Here a marked difference must be noted between Behmen and recent German speculation. With Hegel, for example, humanity is an indispensable link in the Trinitarian process. God depends on man for his self-consciousness and development. The deity of Behmen, on the contrary, is self-sufficing, and the circle of the divine blessedness does not stand indebted to man for its completion.

But does not every inward suppose an outward? As, therefore, there is an Eternal Spirit, so also is there an Eternal Nature. God is not mere being; He is Will. This Will manifests itself in an external universe.

The Eternal Nature, or Mysterium Magnum, may be described as the external correlative of the divine Wisdom. In other words, what are Ideas in the divine Wisdom, assume external form, as natural properties, in the Eternal Nature. Suso and Spenser sing the praises of the heavenly Wisdom. Behmen, too, personifies this attribute as the eternal Virgin. But Nature is distinguished from the maiden Wisdom as the prolific Mother of the Universe.

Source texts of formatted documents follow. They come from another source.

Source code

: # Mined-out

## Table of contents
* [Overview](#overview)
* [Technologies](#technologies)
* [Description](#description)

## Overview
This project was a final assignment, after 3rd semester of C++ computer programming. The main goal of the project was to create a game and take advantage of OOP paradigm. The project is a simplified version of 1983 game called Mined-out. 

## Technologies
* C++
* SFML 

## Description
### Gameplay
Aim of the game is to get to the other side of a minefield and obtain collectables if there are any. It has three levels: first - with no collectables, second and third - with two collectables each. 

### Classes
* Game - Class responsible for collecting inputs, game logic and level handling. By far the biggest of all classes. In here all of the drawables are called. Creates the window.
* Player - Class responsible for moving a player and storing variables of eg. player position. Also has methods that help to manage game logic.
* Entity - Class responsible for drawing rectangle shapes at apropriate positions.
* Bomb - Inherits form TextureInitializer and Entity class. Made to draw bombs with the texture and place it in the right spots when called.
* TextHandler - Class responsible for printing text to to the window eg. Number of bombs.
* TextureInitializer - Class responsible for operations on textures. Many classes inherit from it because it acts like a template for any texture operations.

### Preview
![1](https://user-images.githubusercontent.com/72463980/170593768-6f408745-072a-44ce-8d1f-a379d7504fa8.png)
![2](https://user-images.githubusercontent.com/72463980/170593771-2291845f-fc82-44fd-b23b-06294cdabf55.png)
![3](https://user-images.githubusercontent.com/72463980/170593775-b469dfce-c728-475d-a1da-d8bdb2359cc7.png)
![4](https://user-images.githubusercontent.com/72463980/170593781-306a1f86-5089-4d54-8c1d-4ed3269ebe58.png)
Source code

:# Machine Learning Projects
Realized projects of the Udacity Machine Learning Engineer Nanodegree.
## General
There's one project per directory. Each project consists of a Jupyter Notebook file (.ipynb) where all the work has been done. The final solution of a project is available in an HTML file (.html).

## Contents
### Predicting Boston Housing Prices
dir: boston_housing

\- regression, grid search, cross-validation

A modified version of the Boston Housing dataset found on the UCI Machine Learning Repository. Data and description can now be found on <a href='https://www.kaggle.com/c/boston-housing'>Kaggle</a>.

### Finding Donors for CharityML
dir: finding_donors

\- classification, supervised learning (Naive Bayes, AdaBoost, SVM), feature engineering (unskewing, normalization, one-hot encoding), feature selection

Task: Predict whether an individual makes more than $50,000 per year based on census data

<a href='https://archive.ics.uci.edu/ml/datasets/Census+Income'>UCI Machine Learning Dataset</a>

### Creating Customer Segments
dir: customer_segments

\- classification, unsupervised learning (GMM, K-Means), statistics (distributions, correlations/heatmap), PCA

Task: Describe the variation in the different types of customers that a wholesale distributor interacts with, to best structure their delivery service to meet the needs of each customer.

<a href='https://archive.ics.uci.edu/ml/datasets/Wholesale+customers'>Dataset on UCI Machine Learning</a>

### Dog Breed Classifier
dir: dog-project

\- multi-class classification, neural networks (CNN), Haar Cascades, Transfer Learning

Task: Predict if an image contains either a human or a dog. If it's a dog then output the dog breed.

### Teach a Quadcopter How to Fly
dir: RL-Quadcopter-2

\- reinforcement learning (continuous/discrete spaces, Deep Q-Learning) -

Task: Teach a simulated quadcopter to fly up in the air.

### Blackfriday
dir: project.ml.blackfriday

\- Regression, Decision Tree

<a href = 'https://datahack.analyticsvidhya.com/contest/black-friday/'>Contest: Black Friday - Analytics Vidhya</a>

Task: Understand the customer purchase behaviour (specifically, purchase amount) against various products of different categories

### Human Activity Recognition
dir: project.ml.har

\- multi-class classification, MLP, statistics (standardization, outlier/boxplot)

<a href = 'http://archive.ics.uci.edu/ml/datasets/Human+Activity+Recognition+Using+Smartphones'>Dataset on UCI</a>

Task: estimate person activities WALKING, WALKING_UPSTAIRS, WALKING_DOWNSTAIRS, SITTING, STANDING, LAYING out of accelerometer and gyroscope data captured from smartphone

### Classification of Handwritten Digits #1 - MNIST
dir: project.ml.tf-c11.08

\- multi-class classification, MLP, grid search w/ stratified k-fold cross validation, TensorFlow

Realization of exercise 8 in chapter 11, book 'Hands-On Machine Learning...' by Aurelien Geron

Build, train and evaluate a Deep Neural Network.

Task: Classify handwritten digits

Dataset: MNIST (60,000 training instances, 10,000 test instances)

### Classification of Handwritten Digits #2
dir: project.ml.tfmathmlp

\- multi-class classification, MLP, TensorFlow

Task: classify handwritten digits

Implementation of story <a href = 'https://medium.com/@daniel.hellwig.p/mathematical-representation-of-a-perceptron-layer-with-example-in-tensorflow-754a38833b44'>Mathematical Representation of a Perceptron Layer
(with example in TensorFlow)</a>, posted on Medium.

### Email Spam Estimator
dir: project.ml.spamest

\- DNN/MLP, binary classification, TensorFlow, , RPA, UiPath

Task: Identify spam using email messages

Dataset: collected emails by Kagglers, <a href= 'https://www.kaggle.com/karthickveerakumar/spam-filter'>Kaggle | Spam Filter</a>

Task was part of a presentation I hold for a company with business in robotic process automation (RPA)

In the Eternal Nature, are seven ‘Forms of Life,’ or ‘Active Principles,’ or ‘Fountain-Spirits’ (Quellgeister), or ‘Mothers of Existence,’—typified in the seven golden candlesticks of the Apocalypse, and in the many examples of that significant number. These Forms reciprocally generate and are generated by each other. Each one of them is at once the parent and offspring of all the rest. As King Arthur for his knights, so Behmen has a kind of round table for them, that no one may hold precedence. He compares them to a skeleton globe, or a system of wheels revolving about a common centre. This heart or centre is the Son of God, as the sun is the heart and lord of the seven planets. The antitheses which these various qualities present to each other, in their action and reaction, are harmonized in the Supreme Unity. The opposition and reconciliation of ideal principles manifest the divine fulness,—constitute a play of love and life in the Divine Nature, the blessedness of Godhead. But the simultaneous action of these qualities becomes concrete in the visible universe. On our planet their operation has been corrupted by moral evil, and is therefore accompanied by painful strife; so that, with harsh clangour, the great wheel of life is turned by hostile forces.

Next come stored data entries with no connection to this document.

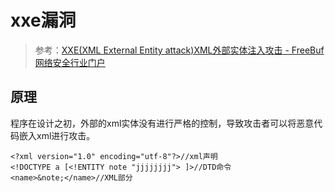 # xxe漏洞

> 参考：[XXE(XML External Entity attack)XML外部实体注入攻击 - FreeBuf网络安全行业门户](https://www.freebuf.com/column/181064.html)

## 原理

程序在设计之初，外部的xml实体没有进行严格的控制，导致攻击者可以将恶意代码嵌入xml进行攻击。

<?xml version="1.0" encoding="utf-8"?>

<!DOCTYPE a [    <!ENTITY % name SYSTEM "file:///etc/passwd">

    <?xml version="1.0" encoding="utf-8"?>//xml声明   
    <!DOCTYPE a [<!ENTITY note "jjjjjjjj"> ]>//DTD命令
    <name>&note;</name>//XML部分
    
    
    


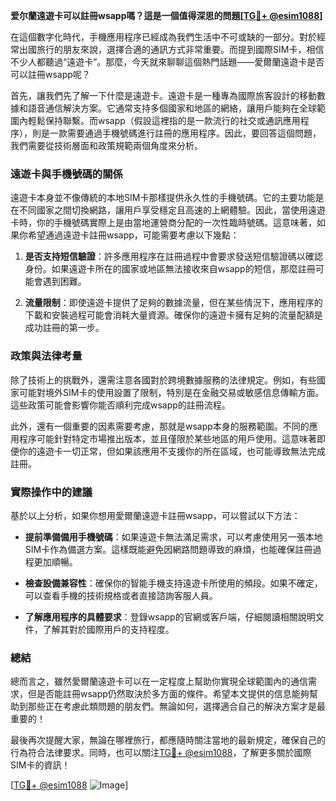 **爱尔蘭遠遊卡可以註冊wsapp嗎？這是一個值得深思的問題[[TG💪+ @esim1088](https://t.me/s/esim1088)]**

在這個數字化時代，手機應用程序已經成為我們生活中不可或缺的一部分。對於經常出國旅行的朋友來說，選擇合適的通訊方式非常重要。而提到國際SIM卡，相信不少人都聽過“遠遊卡”。那麼，今天就來聊聊這個熱門話題——愛爾蘭遠遊卡是否可以註冊wsapp呢？

首先，讓我們先了解一下什麼是遠遊卡。遠遊卡是一種專為國際旅客設計的移動數據和語音通信解決方案。它通常支持多個國家和地區的網絡，讓用戶能夠在全球範圍內輕鬆保持聯繫。而wsapp（假設這裡指的是一款流行的社交或通訊應用程序），則是一款需要通過手機號碼進行註冊的應用程序。因此，要回答這個問題，我們需要從技術層面和政策規範兩個角度來分析。

### 遠遊卡與手機號碼的關係

遠遊卡本身並不像傳統的本地SIM卡那樣提供永久性的手機號碼。它的主要功能是在不同國家之間切換網路，讓用戶享受穩定且高速的上網體驗。因此，當使用遠遊卡時，你的手機號碼實際上是由當地運營商分配的一次性臨時號碼。這意味著，如果你希望通過遠遊卡註冊wsapp，可能需要考慮以下幾點：

1. **是否支持短信驗證**：許多應用程序在註冊過程中會要求發送短信驗證碼以確認身份。如果遠遊卡所在的國家或地區無法接收來自wsapp的短信，那麼註冊可能會遇到困難。
   
2. **流量限制**：即使遠遊卡提供了足夠的數據流量，但在某些情況下，應用程序的下載和安裝過程可能會消耗大量資源。確保你的遠遊卡擁有足夠的流量配額是成功註冊的第一步。

### 政策與法律考量

除了技術上的挑戰外，還需注意各國對於跨境數據服務的法律規定。例如，有些國家可能對境外SIM卡的使用設置了限制，特別是在金融交易或敏感信息傳輸方面。這些政策可能會影響你能否順利完成wsapp的註冊流程。

此外，還有一個重要的因素需要考慮，那就是wsapp本身的服務範圍。不同的應用程序可能針對特定市場推出版本，並且僅限於某些地區的用戶使用。這意味著即便你的遠遊卡一切正常，但如果該應用不支援你的所在區域，也可能導致無法完成註冊。

### 實際操作中的建議

基於以上分析，如果你想用愛爾蘭遠遊卡註冊wsapp，可以嘗試以下方法：

- **提前準備備用手機號碼**：如果遠遊卡無法滿足需求，可以考慮使用另一張本地SIM卡作為備選方案。這樣既能避免因網路問題導致的麻煩，也能確保註冊過程更加順暢。
  
- **檢查設備兼容性**：確保你的智能手機支持遠遊卡所使用的頻段。如果不確定，可以查看手機的技術規格或者直接諮詢客服人員。

- **了解應用程序的具體要求**：登錄wsapp的官網或客戶端，仔細閱讀相關說明文件，了解其對於國際用戶的支持程度。

### 總結

總而言之，雖然愛爾蘭遠遊卡可以在一定程度上幫助你實現全球範圍內的通信需求，但是否能註冊wsapp仍然取決於多方面的條件。希望本文提供的信息能夠幫助到那些正在考慮此類問題的朋友們。無論如何，選擇適合自己的解決方案才是最重要的！

最後再次提醒大家，無論在哪裡旅行，都應隨時關注當地的最新規定，確保自己的行為符合法律要求。同時，也可以關注[TG💪+ @esim1088](https://t.me/s/esim1088)，了解更多關於國際SIM卡的資訊！

[[TG💪+ @esim1088](https://t.me/s/esim1088) ![Image](https://i.postimg.cc/4NQfJmqS/Snipaste-2025-05-13-00-14-12.png)]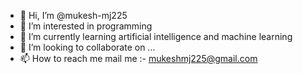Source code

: - 👋 Hi, I’m @mukesh-mj225
- 👀 I’m interested in programming
- 🌱 I’m currently learning artificial intelligence and machine learning
- 💞️ I’m looking to collaborate on ...
- 📫 How to reach me mail me :- mukeshmj225@gmail.com

<!---
mukesh-mj225/mukesh-mj225 is a ✨ special ✨ repository because its `README.md` (this file) appears on your GitHub profile.
You can click the Preview link to take a look at your changes.
--->
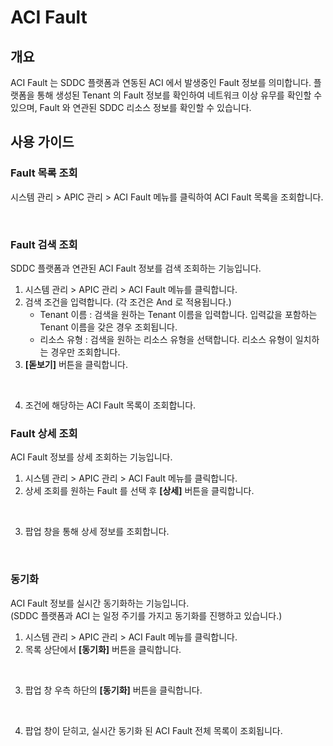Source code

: # ACI Fault

## 개요

ACI Fault 는 SDDC 플랫폼과 연동된 ACI 에서 발생중인 Fault 정보를 의미합니다. 플랫폼을 통해 생성된 Tenant 의 Fault 정보를 확인하여 네트워크 이상 유무를 확인할 수 있으며, Fault 와 연관된 SDDC 리소스 정보를 확인할 수 있습니다.



## 사용 가이드

### Fault 목록 조회

시스템 관리 > APIC 관리 > ACI Fault 메뉴를 클릭하여 ACI Fault 목록을 조회합니다.

<figure><img src="../../.gitbook/assets/스크린샷 2024-01-31 오후 2.48.22.png" alt=""><figcaption></figcaption></figure>

### Fault 검색 조회

SDDC 플랫폼과 연관된 ACI Fault 정보를 검색 조회하는 기능입니다.

1. 시스템 관리 > APIC 관리 > ACI Fault 메뉴를 클릭합니다.
2. 검색 조건을 입력합니다. (각 조건은 And 로 적용됩니다.)
   * Tenant 이름 : 검색을 원하는 Tenant 이름을 입력합니다. 입력값을 포함하는 Tenant 이름을 갖은 경우 조회됩니다.
   * 리소스 유형 : 검색을 원하는 리소스 유형을 선택합니다. 리소스 유형이 일치하는 경우만 조회합니다.
3. **\[돋보기]** 버튼을 클릭합니다.

<figure><img src="../../.gitbook/assets/스크린샷 2024-01-31 오후 2.48.40.png" alt=""><figcaption></figcaption></figure>

4. 조건에 해당하는 ACI Fault 목록이 조회합니다.

### Fault 상세 조회

ACI Fault 정보를 상세 조회하는 기능입니다.

1. 시스템 관리 > APIC 관리 > ACI Fault 메뉴를 클릭합니다.
2. 상세 조회를 원하는 Fault 를 선택 후 **\[상세]** 버튼을 클릭합니다.

<figure><img src="../../.gitbook/assets/스크린샷 2024-01-31 오후 2.53.56 1.png" alt=""><figcaption></figcaption></figure>

3. 팝업 창을 통해 상세 정보를 조회합니다.

<figure><img src="../../.gitbook/assets/스크린샷 2024-01-31 오후 2.49.56.png" alt=""><figcaption></figcaption></figure>

### 동기화

ACI Fault 정보를 실시간 동기화하는 기능입니다.\
(SDDC 플랫폼과 ACI 는 일정 주기를 가지고 동기화를 진행하고 있습니다.)

1. 시스템 관리 > APIC 관리 > ACI Fault 메뉴를 클릭합니다.
2. 목록 상단에서 **\[동기화]** 버튼을 클릭합니다.

<figure><img src="../../.gitbook/assets/스크린샷 2024-01-31 오후 2.49.07.png" alt=""><figcaption></figcaption></figure>

3. 팝업 창 우측 하단의 **\[동기화]** 버튼을 클릭합니다.

<figure><img src="../../.gitbook/assets/스크린샷 2024-01-30 오후 4.42.11.png" alt=""><figcaption></figcaption></figure>

4. 팝업 창이 닫히고, 실시간 동기화 된 ACI Fault 전체 목록이 조회됩니다.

The shortest method will be at once to catalogue the mighty Seven—the besiegers of that Thebes, your patience.

I. The Astringent Quality.

This first Fountain-Spirit is the principal of all contractive force. It is desire, and draws, producing hardness, solidity, &c. Rocks are hard because this quality is dominant, or primus in them, as Behmen phrases it. In organic nature it produces the woody fibre. It predominates in the planet Saturn, in salt, in bone, in wolves.

II. The Sweet Quality.

The second is the antagonist of the first,—the principle of expansion and movement. The pliant forms of plants, fluids, quicksilver,—and, among animals, the subtle fox, are examples of its characteristic supremacy.

III. The Bitter Quality.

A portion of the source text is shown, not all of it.